Bubble, Box Plot, and Error Bar Charts - Learning Highcharts 4 (2015)

Learning Highcharts 4 (2015)

Chapter 7. Bubble, Box Plot, and Error Bar Charts

In this chapter, we will explore bubble charts by first studying how the bubble size is determined from various series options, and then familiarizing ourselves with it by replicating a real-life chart. After that, we will study the structure of the box plot chart and discuss an article converting an over-populated spider chart into a box plot. We will use that as an exercise to familiarize ourselves with box plot charts. Finally, we will move on to the error bar series to understand its structure and apply the series to some statistical data.

This chapter assumes that you have some basic knowledge of statistics, such as mean, percentile, standard error, and standard deviation. For readers needing to revise these topics, there are plenty of online materials covering them.
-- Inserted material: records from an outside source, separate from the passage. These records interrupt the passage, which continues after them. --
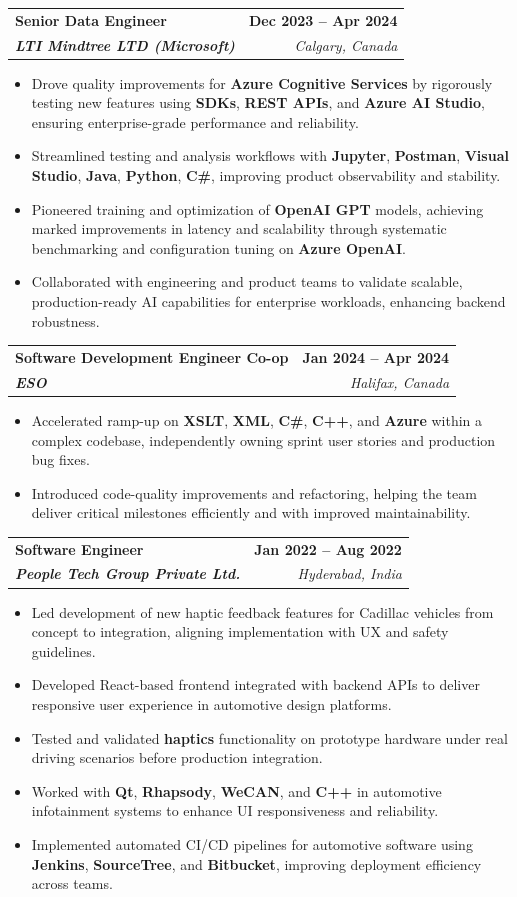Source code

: \documentclass[letterpaper,11pt]{article}
\makeatletter
\newcommand{\resumeItem}[1]{
  \item\small{
    {#1 \vspace{-2pt}}
  }
}
\newcommand{\resumeSubheading}[4]{
  \vspace{-2pt}\item
    \begin{tabular*}{1.0\textwidth}[t]{l@{\extracolsep{\fill}}r}
      \textbf{#1} & \textbf{\small #2} \\
      \textit{\small#3} & \textit{\small #4} \\
    \end{tabular*}\vspace{-7pt}
}
\newcommand{\resumeItemListStart}{\begin{itemize}}
\newcommand{\resumeItemListEnd}{\end{itemize}\vspace{-5pt}}
\makeatother
\begin{document}
    \resumeSubheading
      {\textbf{Senior Data Engineer}}{\textbf{Dec 2023 -- Apr 2024}}
      {\textbf{LTI Mindtree LTD (Microsoft)}}{Calgary, Canada}
      \resumeItemListStart
        \resumeItem{Drove quality improvements for \textbf{Azure Cognitive Services} by rigorously testing new features using \textbf{SDKs}, \textbf{REST APIs}, and \textbf{Azure AI Studio}, ensuring enterprise-grade performance and reliability.}
        \resumeItem{Streamlined testing and analysis workflows with \textbf{Jupyter}, \textbf{Postman}, \textbf{Visual Studio}, \textbf{Java}, \textbf{Python}, \textbf{C\#}, improving product observability and stability.}
        \resumeItem{Pioneered training and optimization of \textbf{OpenAI GPT} models, achieving marked improvements in latency and scalability through systematic benchmarking and configuration tuning on \textbf{Azure OpenAI}.}
        \resumeItem{Collaborated with engineering and product teams to validate scalable, production-ready AI capabilities for enterprise workloads, enhancing backend robustness.}
      \resumeItemListEnd
    
    \resumeSubheading
      {\textbf{Software Development Engineer Co-op}}{\textbf{Jan 2024 -- Apr 2024}}
      {\textbf{ESO}}{Halifax, Canada}
      \resumeItemListStart
        \resumeItem{Accelerated ramp-up on \textbf{XSLT}, \textbf{XML}, \textbf{C\#}, \textbf{C++}, and \textbf{Azure} within a complex codebase, independently owning sprint user stories and production bug fixes.}
        \resumeItem{Introduced code-quality improvements and refactoring, helping the team deliver critical milestones efficiently and with improved maintainability.}
      \resumeItemListEnd

    \resumeSubheading
      {\textbf{Software Engineer}}{\textbf{Jan 2022 -- Aug 2022}}
      {\textbf{People Tech Group Private Ltd.}}{Hyderabad, India}
      \resumeItemListStart
        \resumeItem{Led development of new haptic feedback features for Cadillac vehicles from concept to integration, aligning implementation with UX and safety guidelines.}
        \resumeItem{Developed React-based frontend integrated with backend APIs to deliver responsive user experience in automotive design platforms.}
        \resumeItem{Tested and validated \textbf{haptics} functionality on prototype hardware under real driving scenarios before production integration.}
        \resumeItem{Worked with \textbf{Qt}, \textbf{Rhapsody}, \textbf{WeCAN}, and \textbf{C++} in automotive infotainment systems to enhance UI responsiveness and reliability.}
        \resumeItem{Implemented automated CI/CD pipelines for automotive software using \textbf{Jenkins}, \textbf{SourceTree}, and \textbf{Bitbucket}, improving deployment efficiency across teams.}
      \resumeItemListEnd
\end{document}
Alternatively, the bookStatistics For Dummies by Deborah J. Rumsey provides great explanations and covers some fundamental charts such as the box plot.

In this chapter, we will cover the following topics:

·        How bubble size is determined

·        Bubble chart options when reproducing a real-life chart in a step-by-step approach

·        Box plot structure and the series options when replotting data from a spider chart

·        Error bar charts with real-life data

The bubble chart

The bubble series is an extension of the scatter series where each individual data point has a variable size. It is generally used for showing 3-dimensional data on a 2-dimensional chart, and the bubble size reflects the scale between z-values.
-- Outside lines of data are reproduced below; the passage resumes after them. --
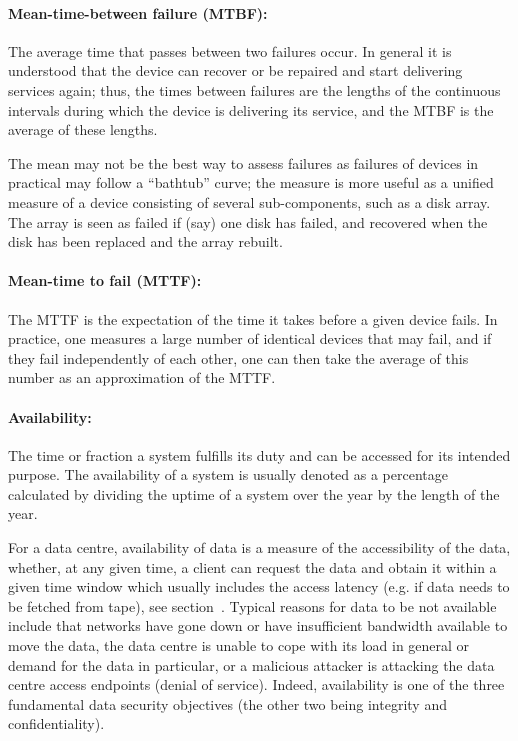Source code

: \paragraph{Mean-time-between failure (MTBF):}
The average time that passes between two failures occur.  In general it is understood that the device can recover or be
repaired and start delivering services again; thus, the times between failures are the lengths of the continuous
intervals during which the device is delivering its service, and the MTBF is the average of these lengths.

The mean may not be the best way to assess failures as failures of devices in practical may follow a ``bathtub'' curve;
the measure is more useful as a unified measure of a device consisting of several sub-components, such as a disk array.
The array is seen as failed if (say) one disk has failed, and recovered when the disk has been replaced and the array
rebuilt.



\paragraph{Mean-time to fail (MTTF):}
The MTTF is the expectation of the time it takes before a given device fails.  In practice, one measures a large number
of identical devices that may fail, and if they fail independently of each other, one can then take the average of
this number as an approximation of the MTTF.

\paragraph{Availability:}
The time or fraction a system fulfills its duty and can be accessed for its intended purpose.
The availability of a system is usually denoted as a percentage calculated by
dividing the uptime of a system over the year by the length of the year.

For a data centre, availability of data is a measure of the accessibility of the data, whether, at any given time, a
client can request the data and obtain it within a given time window which usually includes the access latency (e.g. if
data needs to be fetched from tape), see section~.  Typical reasons for data to be not available
include that networks have gone down or have insufficient bandwidth available to move the data, the data centre is
unable to cope with its load in general or demand for the data in particular, or a malicious attacker is attacking the
data centre access endpoints (denial of service).  Indeed, availability is one of the three fundamental data security
objectives (the other two being integrity and confidentiality).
Understanding how the bubble size is determined

In Highcharts, bubble size is decided by associating the smallest z-value to the plotOptions.bubble.minSize option and the largest z-value to plotOptions.bubble.maxSize. By default, minSize is set to 8 pixels in diameter, whereas maxSize is set to 20 percent of the plot area size, which is the minimum value of width and height.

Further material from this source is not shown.